**Exercise materials**

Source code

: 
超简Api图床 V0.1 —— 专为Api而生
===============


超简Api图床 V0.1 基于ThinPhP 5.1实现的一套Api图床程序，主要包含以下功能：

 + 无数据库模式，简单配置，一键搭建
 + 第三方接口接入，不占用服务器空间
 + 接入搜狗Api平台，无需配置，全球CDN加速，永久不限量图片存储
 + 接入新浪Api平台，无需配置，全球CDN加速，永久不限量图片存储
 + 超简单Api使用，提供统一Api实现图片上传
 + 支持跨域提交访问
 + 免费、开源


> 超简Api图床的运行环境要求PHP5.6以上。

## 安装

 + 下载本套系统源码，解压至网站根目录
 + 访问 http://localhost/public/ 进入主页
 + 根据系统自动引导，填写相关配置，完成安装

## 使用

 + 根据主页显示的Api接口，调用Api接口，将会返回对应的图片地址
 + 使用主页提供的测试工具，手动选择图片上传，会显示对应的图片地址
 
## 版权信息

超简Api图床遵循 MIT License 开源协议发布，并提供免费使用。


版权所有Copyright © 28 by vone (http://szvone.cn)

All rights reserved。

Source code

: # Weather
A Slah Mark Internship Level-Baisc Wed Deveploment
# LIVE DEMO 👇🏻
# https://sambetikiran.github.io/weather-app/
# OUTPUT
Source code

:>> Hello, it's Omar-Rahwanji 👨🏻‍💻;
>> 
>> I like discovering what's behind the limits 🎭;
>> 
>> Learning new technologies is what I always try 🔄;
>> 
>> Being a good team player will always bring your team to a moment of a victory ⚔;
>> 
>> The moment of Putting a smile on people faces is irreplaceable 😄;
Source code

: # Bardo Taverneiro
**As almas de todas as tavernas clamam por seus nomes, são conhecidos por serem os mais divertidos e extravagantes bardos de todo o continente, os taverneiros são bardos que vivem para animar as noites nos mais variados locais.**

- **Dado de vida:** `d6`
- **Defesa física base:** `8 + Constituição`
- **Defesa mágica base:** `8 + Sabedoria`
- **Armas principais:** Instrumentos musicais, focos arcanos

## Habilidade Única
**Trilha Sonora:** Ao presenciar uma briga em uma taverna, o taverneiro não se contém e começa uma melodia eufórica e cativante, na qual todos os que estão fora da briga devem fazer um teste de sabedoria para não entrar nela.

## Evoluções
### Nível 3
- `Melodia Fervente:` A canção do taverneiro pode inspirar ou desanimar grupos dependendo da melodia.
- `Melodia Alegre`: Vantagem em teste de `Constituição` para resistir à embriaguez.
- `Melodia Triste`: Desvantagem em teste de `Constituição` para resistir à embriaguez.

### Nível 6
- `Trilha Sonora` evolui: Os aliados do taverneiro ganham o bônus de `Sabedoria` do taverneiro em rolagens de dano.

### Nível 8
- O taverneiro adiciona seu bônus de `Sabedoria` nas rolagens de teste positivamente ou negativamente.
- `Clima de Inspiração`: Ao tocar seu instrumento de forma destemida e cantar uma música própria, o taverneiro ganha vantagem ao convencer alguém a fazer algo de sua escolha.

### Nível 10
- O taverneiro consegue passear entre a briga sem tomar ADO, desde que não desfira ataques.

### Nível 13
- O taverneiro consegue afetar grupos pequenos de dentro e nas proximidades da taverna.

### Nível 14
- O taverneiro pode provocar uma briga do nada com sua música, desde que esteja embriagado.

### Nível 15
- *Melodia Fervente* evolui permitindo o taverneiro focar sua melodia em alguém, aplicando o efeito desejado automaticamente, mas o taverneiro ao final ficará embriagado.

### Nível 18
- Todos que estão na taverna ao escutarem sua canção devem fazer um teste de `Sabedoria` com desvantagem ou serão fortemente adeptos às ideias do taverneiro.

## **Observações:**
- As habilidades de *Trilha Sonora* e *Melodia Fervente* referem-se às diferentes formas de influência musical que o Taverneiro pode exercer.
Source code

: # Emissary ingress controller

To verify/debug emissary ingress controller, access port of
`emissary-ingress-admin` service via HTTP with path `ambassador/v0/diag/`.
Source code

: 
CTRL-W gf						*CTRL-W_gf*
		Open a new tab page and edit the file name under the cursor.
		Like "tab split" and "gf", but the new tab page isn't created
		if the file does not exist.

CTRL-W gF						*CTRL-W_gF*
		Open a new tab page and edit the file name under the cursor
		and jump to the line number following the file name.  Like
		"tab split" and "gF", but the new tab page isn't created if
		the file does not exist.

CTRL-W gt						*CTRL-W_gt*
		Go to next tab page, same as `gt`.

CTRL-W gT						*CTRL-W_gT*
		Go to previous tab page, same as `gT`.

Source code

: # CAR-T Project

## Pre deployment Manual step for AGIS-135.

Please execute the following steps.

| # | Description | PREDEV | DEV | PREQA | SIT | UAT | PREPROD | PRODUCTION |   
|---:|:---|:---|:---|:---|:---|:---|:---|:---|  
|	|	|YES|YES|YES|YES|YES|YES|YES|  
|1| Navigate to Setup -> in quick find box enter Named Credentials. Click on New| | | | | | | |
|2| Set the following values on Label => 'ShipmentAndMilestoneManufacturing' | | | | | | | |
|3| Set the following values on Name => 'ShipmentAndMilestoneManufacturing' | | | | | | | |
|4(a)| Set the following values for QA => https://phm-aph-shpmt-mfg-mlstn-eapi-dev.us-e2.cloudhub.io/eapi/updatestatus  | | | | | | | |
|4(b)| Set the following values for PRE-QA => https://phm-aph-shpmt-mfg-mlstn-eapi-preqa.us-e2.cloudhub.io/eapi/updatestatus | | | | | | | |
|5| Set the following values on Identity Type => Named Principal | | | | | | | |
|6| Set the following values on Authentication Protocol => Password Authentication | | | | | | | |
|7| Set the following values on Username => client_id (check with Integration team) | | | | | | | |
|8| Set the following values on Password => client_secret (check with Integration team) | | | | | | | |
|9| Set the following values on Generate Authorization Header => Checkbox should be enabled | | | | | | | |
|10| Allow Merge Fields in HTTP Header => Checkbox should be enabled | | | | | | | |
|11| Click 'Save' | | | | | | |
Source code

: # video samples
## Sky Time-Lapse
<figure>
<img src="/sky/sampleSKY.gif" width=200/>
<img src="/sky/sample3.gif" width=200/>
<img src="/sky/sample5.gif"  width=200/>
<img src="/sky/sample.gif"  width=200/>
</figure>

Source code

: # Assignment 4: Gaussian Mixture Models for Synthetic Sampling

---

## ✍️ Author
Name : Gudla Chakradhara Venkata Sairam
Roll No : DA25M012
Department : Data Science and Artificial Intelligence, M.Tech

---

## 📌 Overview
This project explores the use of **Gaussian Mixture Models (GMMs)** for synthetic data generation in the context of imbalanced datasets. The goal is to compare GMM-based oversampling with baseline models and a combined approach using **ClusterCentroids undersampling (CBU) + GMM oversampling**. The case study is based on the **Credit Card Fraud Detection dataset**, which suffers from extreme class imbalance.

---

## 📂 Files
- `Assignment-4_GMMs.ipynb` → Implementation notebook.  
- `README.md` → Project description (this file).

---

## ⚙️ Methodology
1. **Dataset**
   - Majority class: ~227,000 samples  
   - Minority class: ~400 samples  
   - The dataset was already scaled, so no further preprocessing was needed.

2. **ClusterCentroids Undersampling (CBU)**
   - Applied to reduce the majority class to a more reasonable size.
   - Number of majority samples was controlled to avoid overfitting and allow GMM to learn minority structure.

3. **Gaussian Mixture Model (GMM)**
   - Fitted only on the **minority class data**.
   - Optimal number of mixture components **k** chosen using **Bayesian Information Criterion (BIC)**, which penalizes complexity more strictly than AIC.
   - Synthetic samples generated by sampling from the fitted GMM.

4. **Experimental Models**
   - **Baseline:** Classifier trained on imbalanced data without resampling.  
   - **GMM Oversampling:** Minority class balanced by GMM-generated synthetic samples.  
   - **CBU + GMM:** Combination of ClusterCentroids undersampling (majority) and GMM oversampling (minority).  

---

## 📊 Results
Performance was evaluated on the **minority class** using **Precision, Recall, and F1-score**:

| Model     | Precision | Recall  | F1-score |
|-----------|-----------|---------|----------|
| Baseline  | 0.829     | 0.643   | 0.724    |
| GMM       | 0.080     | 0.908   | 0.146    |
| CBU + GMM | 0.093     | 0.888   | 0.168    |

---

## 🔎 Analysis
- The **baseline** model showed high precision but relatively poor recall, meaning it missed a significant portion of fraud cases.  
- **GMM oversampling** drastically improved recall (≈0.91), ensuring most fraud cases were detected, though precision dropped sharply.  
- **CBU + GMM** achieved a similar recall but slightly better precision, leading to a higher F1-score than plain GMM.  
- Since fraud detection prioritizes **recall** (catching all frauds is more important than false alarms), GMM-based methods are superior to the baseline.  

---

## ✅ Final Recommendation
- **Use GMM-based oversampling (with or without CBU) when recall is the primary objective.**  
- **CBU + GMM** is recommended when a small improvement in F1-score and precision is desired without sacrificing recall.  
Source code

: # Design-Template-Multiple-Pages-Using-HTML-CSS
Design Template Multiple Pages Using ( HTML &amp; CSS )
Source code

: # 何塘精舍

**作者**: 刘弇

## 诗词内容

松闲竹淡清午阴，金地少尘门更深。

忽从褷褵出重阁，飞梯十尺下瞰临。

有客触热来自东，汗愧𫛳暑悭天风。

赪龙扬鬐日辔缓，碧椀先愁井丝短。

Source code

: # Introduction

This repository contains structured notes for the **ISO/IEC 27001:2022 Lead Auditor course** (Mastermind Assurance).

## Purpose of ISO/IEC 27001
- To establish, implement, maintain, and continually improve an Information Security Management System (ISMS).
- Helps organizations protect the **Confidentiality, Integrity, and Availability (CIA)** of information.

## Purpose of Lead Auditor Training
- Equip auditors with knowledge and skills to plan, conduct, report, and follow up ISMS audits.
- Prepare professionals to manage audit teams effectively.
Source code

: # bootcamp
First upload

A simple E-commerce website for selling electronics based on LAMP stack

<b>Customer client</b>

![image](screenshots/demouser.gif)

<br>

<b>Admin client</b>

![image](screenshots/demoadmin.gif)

**What you need to do**
Taking the records above, retype every line from the one with "values on Label" down to the one with "## 📌 Overview", exactly and with nothing else.

**Result of the exercise**
|2| Set the following values on Label => 'ShipmentAndMilestoneManufacturing' | | | | | | | |
|3| Set the following values on Name => 'ShipmentAndMilestoneManufacturing' | | | | | | | |
|4(a)| Set the following values for QA => https://phm-aph-shpmt-mfg-mlstn-eapi-dev.us-e2.cloudhub.io/eapi/updatestatus  | | | | | | | |
|4(b)| Set the following values for PRE-QA => https://phm-aph-shpmt-mfg-mlstn-eapi-preqa.us-e2.cloudhub.io/eapi/updatestatus | | | | | | | |
|5| Set the following values on Identity Type => Named Principal | | | | | | | |
|6| Set the following values on Authentication Protocol => Password Authentication | | | | | | | |
|7| Set the following values on Username => client_id (check with Integration team) | | | | | | | |
|8| Set the following values on Password => client_secret (check with Integration team) | | | | | | | |
|9| Set the following values on Generate Authorization Header => Checkbox should be enabled | | | | | | | |
|10| Allow Merge Fields in HTTP Header => Checkbox should be enabled | | | | | | | |
|11| Click 'Save' | | | | | | |
Source code

: # video samples
## Sky Time-Lapse
<figure>
<img src="/sky/sampleSKY.gif" width=200/>
<img src="/sky/sample3.gif" width=200/>
<img src="/sky/sample5.gif"  width=200/>
<img src="/sky/sample.gif"  width=200/>
</figure>

Source code

: # Assignment 4: Gaussian Mixture Models for Synthetic Sampling

---

## ✍️ Author
Name : Gudla Chakradhara Venkata Sairam
Roll No : DA25M012
Department : Data Science and Artificial Intelligence, M.Tech

---

## 📌 Overview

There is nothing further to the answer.